Given number of nodes =
Time Complexity:
- One traversal
Space Complexity:
- No extra space used for storing tree
- Recursion takes space. Each recursive call costs constant space.
Python
Runtime: 75 ms, faster than 98.41% of Python3 online submissions for Convert BST to Greater Tree.
Memory Usage: 16.9 MB, less than 29.01% of Python3 online submissions for Convert BST to Greater Tree.

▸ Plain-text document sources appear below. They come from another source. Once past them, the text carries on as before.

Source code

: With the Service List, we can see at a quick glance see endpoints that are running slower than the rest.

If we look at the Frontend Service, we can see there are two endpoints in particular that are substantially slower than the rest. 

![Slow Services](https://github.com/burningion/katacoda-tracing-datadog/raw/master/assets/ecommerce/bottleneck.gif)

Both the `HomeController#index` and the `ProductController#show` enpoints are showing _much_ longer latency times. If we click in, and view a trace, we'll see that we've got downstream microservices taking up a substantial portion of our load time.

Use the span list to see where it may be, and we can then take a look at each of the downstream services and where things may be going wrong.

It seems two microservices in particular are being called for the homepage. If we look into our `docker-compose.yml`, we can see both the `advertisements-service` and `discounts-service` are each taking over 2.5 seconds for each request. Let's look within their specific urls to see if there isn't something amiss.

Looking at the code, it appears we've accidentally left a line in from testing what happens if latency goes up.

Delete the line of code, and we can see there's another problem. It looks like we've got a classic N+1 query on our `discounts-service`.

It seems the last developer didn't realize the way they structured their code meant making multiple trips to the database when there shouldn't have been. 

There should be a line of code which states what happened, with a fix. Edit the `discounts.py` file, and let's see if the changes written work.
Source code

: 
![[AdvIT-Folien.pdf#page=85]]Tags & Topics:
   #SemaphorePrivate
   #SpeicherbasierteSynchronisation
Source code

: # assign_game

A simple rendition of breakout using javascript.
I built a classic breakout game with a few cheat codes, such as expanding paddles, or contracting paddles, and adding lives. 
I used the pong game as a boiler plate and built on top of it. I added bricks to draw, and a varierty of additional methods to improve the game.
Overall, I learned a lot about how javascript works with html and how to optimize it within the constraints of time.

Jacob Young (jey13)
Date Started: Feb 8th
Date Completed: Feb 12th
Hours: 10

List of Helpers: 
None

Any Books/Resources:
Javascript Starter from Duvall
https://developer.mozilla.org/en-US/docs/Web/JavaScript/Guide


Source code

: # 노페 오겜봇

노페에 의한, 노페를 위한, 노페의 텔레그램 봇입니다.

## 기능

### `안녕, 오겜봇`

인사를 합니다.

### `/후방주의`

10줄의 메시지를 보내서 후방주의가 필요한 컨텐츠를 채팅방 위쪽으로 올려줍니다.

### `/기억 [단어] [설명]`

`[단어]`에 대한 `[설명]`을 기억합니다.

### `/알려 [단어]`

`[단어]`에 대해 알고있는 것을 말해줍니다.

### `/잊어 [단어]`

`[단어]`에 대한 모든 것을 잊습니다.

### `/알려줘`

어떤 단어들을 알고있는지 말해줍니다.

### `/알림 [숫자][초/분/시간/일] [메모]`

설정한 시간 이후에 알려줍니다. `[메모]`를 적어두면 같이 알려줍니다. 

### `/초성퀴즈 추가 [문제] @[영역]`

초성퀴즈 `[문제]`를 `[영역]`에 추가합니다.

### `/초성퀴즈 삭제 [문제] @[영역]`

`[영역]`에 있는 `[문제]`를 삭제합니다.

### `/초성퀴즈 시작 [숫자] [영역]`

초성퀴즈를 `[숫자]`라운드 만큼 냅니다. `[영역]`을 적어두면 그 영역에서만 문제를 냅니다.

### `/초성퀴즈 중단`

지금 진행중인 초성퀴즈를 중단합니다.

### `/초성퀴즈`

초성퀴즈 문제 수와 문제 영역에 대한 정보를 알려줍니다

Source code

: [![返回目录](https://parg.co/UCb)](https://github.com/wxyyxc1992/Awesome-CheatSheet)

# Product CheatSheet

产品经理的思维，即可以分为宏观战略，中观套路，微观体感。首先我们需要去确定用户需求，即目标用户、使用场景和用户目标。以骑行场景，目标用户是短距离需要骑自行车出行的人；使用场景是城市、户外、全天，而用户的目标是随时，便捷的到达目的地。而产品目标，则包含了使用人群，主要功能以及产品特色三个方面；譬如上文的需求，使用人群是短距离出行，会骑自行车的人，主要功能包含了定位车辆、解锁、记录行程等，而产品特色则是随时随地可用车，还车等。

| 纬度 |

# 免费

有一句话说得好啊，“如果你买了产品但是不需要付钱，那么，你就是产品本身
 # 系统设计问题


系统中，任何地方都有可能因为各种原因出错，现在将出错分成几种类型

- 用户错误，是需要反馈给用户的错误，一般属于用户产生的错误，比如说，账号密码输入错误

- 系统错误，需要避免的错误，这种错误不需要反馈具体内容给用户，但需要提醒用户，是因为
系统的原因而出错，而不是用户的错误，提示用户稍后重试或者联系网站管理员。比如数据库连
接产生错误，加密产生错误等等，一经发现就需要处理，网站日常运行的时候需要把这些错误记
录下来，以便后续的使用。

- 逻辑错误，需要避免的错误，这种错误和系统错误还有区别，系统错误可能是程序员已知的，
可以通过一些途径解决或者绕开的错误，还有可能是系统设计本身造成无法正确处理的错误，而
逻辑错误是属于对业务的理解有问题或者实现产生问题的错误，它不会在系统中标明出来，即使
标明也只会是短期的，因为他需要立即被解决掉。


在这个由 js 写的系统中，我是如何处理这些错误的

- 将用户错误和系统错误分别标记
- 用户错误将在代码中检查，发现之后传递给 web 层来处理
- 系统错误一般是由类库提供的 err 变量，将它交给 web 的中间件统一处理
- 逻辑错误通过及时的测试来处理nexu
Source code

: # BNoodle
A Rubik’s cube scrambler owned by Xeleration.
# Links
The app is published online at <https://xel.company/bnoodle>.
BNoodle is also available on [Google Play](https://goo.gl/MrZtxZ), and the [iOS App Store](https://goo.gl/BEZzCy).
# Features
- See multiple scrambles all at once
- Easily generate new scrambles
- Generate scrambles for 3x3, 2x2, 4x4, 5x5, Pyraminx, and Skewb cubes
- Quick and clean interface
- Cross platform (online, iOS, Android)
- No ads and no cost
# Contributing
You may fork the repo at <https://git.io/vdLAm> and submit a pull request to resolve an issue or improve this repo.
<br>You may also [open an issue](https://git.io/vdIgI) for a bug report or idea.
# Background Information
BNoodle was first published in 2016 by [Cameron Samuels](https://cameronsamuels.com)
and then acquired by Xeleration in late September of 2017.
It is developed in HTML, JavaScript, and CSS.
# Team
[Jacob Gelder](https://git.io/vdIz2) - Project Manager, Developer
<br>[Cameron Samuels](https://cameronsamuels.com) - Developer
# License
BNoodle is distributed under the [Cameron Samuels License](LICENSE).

# Definition for a binary tree node.
# class TreeNode:
# def __init__(self, val=0, left=None, right=None):
# self.val = val
# self.left = left
# self.right = right
class Solution:
def convertBST(self, root: Optional[TreeNode]) -> Optional[TreeNode]:
"""
The left children will be updated based on accumulated values on the right children
To make the algorithm more efficient, for the right subtree, we must use a bottom-up approach
i.e. accumulate from leaves upwards using recursion
On the contrary, the left subtree will need a top-down approach where the sum is passed down to the children.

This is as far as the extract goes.